In the following years, biotechnologists’ interest in affinity tags exploded. Additional fusion proteins were developed and used: e.g., glutathione S-transferase (GST), chitin-binding domain (CBD) and small peptide tags such as polyhistidines (poly-His), FLAG octapeptides, S-tags, streptavidin II, and polyarginines (poly-Arg). Of those, the most influential was poly-His tagging, which was developed by Roche in the late 1980s. His-tagged fusion proteins can be recovered using immobilized-metal affinity chromatography (IMAC), typically using Ni2+ beads or resins. To the present day, the combination of poly-His–tagged protein expression with IMAC is the most common approach to affinity-based nonantibody protein purification. The method tolerates a wide range of conditions, including the presence of protein denaturants, high salt concentrations, and detergents. It also can be used with many common cell-lysis reagents and a number of buffer additives.

Removal of affinity tags and/or fusion partners from purified recombinant proteins usually is achieved through digestion with a site-specific protease. A drawback to this approach is that a released target protein needs to be purified from the liberated tag and protease through additional chromatography steps. If a fusion partner happens to contain the same affinity tag as the protease, that can simplify purification of the target protein. An increasingly popular approach is to remove both the fusion partner (e.g., 6His–MBP) and the protease (e.g., His-tagged TEV protease) in a single IMAC capture step. This technique is used in the NEBExpress MBP fusion and purification system (Figure 2).

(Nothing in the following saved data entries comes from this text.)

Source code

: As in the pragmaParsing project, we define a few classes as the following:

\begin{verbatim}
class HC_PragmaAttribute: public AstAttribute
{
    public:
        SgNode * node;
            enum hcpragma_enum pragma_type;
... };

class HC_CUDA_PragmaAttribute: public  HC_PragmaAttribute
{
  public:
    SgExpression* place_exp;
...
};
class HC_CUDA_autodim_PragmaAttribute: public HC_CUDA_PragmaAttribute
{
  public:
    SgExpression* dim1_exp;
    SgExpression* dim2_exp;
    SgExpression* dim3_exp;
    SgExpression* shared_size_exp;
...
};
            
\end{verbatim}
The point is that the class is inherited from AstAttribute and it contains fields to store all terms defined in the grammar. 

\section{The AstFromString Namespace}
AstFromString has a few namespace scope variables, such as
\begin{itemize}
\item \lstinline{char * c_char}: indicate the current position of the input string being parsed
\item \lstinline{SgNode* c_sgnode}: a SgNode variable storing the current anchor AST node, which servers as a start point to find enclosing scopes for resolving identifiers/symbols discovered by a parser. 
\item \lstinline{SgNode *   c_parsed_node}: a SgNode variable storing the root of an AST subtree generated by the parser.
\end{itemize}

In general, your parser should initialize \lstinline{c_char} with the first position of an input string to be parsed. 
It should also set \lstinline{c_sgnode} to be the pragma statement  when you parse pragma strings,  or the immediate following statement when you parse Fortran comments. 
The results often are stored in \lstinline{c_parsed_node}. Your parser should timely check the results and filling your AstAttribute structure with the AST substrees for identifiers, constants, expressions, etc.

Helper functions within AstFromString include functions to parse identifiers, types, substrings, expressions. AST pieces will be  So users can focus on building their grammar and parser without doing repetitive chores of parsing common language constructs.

Figure 2: Overview of the NEBExpress MBP fusion and purification system (previously known as the pMAL protein fusion and purification system), in which a target protein is fused to maltose-binding protein (MBP) to enhance solubility and expression, followed by a simple purification technique; TEV = tobacco etch virus

Another NEB approach to affinity protein purification makes use of autosplicing protein domains called inteins. First described in 1990, they were shown to be a protein domain that can catalyze its own excision from a protein (3, 4). NEB researchers were studying inteins because of their presence in certain hyperthermophilic DNA polymerases and as a result were involved in elucidating the intein reaction mechanism (5). That research soon converged with other work in protein expression to yield a new intein-mediated strategy for fusion-protein removal without the need for protease-based cleavage (6).

In the new approach, E. coli expression of a target protein carrying an intein–chitin binding domain (intein-CBD) tag enables one-step purification using a chitin resin. When cell lysate passes over the resin, fusion proteins become immobilized; the target protein is released from CBD by inducing intein autocleavage through addition of a thiol-containing buffer or simply by a pH shift. NEB commercialized this work as the IMPACT (intein-mediated purification with an affinity chitin-binding tag) kit in the late 1990s (6).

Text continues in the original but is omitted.